Quel bilan pour cette prise de goût express sur les îles lagonées d’Amami, au nord d’Okinawa ?
Six jours.
Sous pluies fines ou délugeantes.
Sous vent violent, sous vent chaud, sous vent absent.
Sous soleil à vous donner des coups. Comme des claques, fulgurantes, qui laissent l’empreinte rouge sur la peau.
*
La Nouvelle Zélande – son île sud – ne crée pas des blasés. Mais des exigeants. Des connaisseurs.
Quand tu as eu le temps de jouir du grandiose, du sidérant, le beau t’apparaît pour ce qu’il est : beau. Pas plus.
*
Les îles Amami, c’est encore le Japon mais plus le Japon.
On bascule dans le Pacifique. De l’Asie à l’Océanie.
Du dragon au lagon.
De la laque au corail.
*
Comme une flaque de regard d’un husky… chaud.
Un nuancier sous-divisant récursivement l’aigue-marine et supprimant l’acier, l’ardoise, le bleuet, le berlin, le cobalt, le guède, le Klein, le marine, l’outremer, le prusse, le saphire et le turquin.

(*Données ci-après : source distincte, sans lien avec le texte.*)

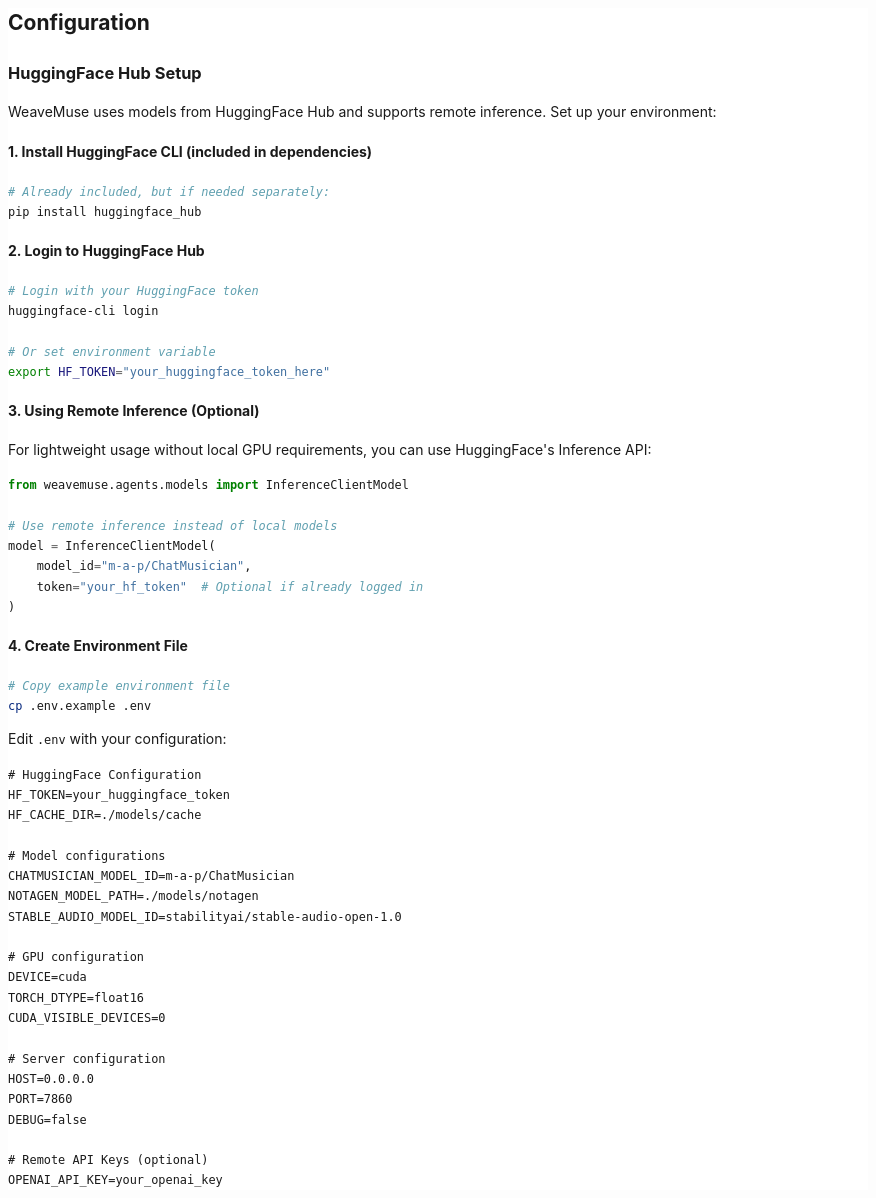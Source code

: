 ## Configuration

### HuggingFace Hub Setup

WeaveMuse uses models from HuggingFace Hub and supports remote inference. Set up your environment:

#### 1. Install HuggingFace CLI (included in dependencies)

```bash
# Already included, but if needed separately:
pip install huggingface_hub
```

#### 2. Login to HuggingFace Hub

```bash
# Login with your HuggingFace token
huggingface-cli login

# Or set environment variable
export HF_TOKEN="your_huggingface_token_here"
```

#### 3. Using Remote Inference (Optional)

For lightweight usage without local GPU requirements, you can use HuggingFace's Inference API:

```python
from weavemuse.agents.models import InferenceClientModel

# Use remote inference instead of local models
model = InferenceClientModel(
    model_id="m-a-p/ChatMusician",
    token="your_hf_token"  # Optional if already logged in
)
```

#### 4. Create Environment File

```bash
# Copy example environment file
cp .env.example .env
```

Edit `.env` with your configuration:

```env
# HuggingFace Configuration
HF_TOKEN=your_huggingface_token
HF_CACHE_DIR=./models/cache

# Model configurations
CHATMUSICIAN_MODEL_ID=m-a-p/ChatMusician
NOTAGEN_MODEL_PATH=./models/notagen
STABLE_AUDIO_MODEL_ID=stabilityai/stable-audio-open-1.0

# GPU configuration
DEVICE=cuda
TORCH_DTYPE=float16
CUDA_VISIBLE_DEVICES=0

# Server configuration
HOST=0.0.0.0
PORT=7860
DEBUG=false

# Remote API Keys (optional)
OPENAI_API_KEY=your_openai_key
```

Un lagon, c’est l’effet tcherenkov qualifié de mignon. Une verroterie plastique. Une encre de pré-adolescente anglo-saxonne.
Lagon ? Elaguons.
*
Langueur des îles. Pauvreté des îles. Une eau Tchernobyl. Des poissons d’aquarium sur la plage, des tortues marines plongeant sous nos fenêtres. Des insectes, de toutes tailles, de toutes morphologies, de l’indifférence à l’extrême attention, qui transforment ta chambre en surpopulation carcérale sud-américaine. Des papillons, plus gros que des hirondelles. Plus rapides que des hirondelles. Plus beaux que des hirondelles. Peu d’oiseaux. Et la moiteur qui crée la rouille, qui poisse la crasse.
*
Le Japon est encore là dans la langue, dans le régime alimentaire – minus la qualité.

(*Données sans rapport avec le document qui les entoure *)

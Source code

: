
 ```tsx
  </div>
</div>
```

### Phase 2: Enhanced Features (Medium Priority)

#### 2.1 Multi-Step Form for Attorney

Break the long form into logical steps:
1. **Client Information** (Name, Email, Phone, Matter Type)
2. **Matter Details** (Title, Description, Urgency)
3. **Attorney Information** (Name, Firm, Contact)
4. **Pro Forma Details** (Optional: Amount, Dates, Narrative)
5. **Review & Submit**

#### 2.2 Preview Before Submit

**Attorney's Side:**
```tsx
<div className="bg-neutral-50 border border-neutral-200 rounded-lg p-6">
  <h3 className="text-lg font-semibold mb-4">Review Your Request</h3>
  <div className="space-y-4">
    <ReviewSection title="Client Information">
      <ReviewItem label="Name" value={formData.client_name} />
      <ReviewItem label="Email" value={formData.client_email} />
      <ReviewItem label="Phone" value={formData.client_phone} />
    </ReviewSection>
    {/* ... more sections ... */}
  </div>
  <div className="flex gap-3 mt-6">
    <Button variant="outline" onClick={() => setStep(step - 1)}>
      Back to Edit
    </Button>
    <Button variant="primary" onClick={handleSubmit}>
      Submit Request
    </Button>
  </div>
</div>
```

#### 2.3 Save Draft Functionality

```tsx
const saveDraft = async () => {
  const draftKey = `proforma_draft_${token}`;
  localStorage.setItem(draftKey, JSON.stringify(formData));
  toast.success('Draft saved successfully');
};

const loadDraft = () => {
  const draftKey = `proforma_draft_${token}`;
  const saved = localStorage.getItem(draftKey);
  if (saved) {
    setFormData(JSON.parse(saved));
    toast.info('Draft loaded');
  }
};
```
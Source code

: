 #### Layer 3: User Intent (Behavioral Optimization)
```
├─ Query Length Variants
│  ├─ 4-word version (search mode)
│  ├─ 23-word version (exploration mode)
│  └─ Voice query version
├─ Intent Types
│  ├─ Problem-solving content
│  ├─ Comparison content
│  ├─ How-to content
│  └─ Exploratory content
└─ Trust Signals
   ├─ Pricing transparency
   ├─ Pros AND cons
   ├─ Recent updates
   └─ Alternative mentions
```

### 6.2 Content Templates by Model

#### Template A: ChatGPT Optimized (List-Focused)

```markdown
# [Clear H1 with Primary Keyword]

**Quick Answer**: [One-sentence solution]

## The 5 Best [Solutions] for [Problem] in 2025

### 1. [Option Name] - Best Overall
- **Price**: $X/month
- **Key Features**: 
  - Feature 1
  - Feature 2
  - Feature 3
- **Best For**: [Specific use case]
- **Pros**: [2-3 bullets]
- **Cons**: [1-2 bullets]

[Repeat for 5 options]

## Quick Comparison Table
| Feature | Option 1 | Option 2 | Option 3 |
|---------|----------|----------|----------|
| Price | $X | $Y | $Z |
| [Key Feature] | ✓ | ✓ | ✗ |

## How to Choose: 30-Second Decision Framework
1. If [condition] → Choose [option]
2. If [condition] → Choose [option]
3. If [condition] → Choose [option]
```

Mais un Japon comme sans Bouddhisme, sans Shinto. Avec une fierté micro-insulaire qui forge l’individualisme. Où le poids du groupe étreint moins. Semble étreindre moins.
*
La menthe à l’eau du lagon fige ton regard vers le plat, le flat. Tu passes en mode écran de veille monochrome en 2D. Qui t’induit, sans ton consentement, une transe suspensive : celle qui ralentit le temps et agrandit les pupilles, le sourire. En rendant con d’être sous-stimulé.

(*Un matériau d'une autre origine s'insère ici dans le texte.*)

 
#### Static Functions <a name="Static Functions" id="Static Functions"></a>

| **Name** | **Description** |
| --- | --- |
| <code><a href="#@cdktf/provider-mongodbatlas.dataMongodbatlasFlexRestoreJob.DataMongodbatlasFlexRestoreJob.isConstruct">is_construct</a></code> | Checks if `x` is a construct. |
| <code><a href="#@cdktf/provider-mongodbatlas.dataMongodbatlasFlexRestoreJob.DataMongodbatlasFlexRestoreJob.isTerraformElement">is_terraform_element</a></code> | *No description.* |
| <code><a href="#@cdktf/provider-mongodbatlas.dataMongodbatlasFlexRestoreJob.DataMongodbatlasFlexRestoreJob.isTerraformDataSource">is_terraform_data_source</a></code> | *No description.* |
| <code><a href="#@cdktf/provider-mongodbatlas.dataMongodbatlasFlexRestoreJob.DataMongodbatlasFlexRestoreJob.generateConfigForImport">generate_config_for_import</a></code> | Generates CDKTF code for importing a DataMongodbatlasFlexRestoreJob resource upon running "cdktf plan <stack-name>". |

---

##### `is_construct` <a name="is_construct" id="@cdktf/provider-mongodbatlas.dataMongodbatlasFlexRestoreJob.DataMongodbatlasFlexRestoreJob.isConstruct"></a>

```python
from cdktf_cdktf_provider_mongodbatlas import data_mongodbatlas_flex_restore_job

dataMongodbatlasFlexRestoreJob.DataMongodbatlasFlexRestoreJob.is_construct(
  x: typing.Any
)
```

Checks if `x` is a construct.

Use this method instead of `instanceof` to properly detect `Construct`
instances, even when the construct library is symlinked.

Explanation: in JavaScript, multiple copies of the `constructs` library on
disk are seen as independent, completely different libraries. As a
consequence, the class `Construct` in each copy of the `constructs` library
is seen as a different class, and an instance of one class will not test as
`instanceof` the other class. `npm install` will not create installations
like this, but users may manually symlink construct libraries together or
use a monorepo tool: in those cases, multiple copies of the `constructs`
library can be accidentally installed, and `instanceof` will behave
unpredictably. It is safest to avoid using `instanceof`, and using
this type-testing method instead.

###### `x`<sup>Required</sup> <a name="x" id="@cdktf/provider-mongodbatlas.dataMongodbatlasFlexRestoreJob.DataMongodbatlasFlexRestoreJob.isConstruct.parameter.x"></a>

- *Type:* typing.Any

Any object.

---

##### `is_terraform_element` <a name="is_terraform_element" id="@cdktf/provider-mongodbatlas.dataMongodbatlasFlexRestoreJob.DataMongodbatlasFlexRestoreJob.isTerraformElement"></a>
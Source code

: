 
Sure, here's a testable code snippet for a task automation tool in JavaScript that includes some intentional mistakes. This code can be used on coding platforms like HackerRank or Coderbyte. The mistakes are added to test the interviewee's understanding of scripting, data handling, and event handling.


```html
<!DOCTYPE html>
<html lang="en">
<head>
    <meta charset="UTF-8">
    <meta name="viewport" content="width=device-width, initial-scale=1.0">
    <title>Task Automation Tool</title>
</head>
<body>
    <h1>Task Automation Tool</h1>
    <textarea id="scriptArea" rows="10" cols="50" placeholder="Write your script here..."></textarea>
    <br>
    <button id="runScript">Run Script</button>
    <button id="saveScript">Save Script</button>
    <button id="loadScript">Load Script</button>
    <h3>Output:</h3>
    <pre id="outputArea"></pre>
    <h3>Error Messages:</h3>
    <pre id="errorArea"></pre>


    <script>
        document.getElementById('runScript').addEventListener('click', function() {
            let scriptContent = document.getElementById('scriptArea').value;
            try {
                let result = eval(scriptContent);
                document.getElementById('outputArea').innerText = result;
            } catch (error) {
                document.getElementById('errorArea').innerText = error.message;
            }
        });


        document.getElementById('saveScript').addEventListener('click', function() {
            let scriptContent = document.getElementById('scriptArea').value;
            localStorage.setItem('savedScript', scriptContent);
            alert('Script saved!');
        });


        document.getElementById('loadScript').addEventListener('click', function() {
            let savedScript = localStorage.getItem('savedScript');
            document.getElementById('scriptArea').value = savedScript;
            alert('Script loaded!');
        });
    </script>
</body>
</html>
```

Dans un jeu de rôle, le Pacifique, c’est immédiatement intelligence -10, sagesse +5 sans jet de sauvegarde. Tu y perds. Jusqu’au désir.
*
Pourquoi l’Occident actuel rêve-t-il de ce mensonge anesthésiant, de cette fumette chloroformante ?
Pourquoi Brel, le Bounty, la Jet set, Baudelaire, la Loterie nationale, les voyagistes dealent-ils ce narcotique sans goût, sans euphorie, cet assommoir inabordable ?
Faire de ça son paradis, c’est avoir renoncé à créer, c’est attendre la mort sans espoir de réaliser un faire. C’est avoir enterré le faiseur en soi.
Le lagon, c’est une cure de sommeil pour excités du capitalisme, pour hypomanes enfants de la télé. Un somnifère de mauvais goût, signe extérieur de richesse étalée sans idéal.
Un purgatoire. Une saignée. Qui ne soulage pas. Qui ne purifie pas. Un interlude triste. Sans fin.
*
Le lagon, c’est peut-être la nostalgie du singe aquatique en nous. Un regret qui ne se déclenche pas chez moi. Le singe qui s’active dans mes cellules, c’est celui qui n’est pas descendu de son arbre. Qui nomadise de cimes en cimes. Dans la verticalité. Alors imaginez-le sur une petite île sableuse…
*
Ce voyage m’aura permis de redécouvrir, de confirmer pour la énième fois que mon paradis, c’est la montagne, cet arbre suprême.
Dont acte.
Et que mon chez moi actuel, mon culturotope, ma vibration : c’est Kyôto. Qui m’a manqué – réellement manqué – en quelques heures.
Dont acte.
*
Photos.
*
Il faut voir ces bateaux de liaison où, dans un open space évoquant les camps de réfugiés, chacun roupille sur le sol, en sandwich entre un matelas fin au drap bleu douteux, une couverture kaki pelucheuse et ses voisins. Le cou maintenu par un parallélépipède en skai marron de la taille d’une boîte à chaussures pour enfants.
*
Un japonais en transport en commun, c’est la règle : dort. Avec une certaine tenue.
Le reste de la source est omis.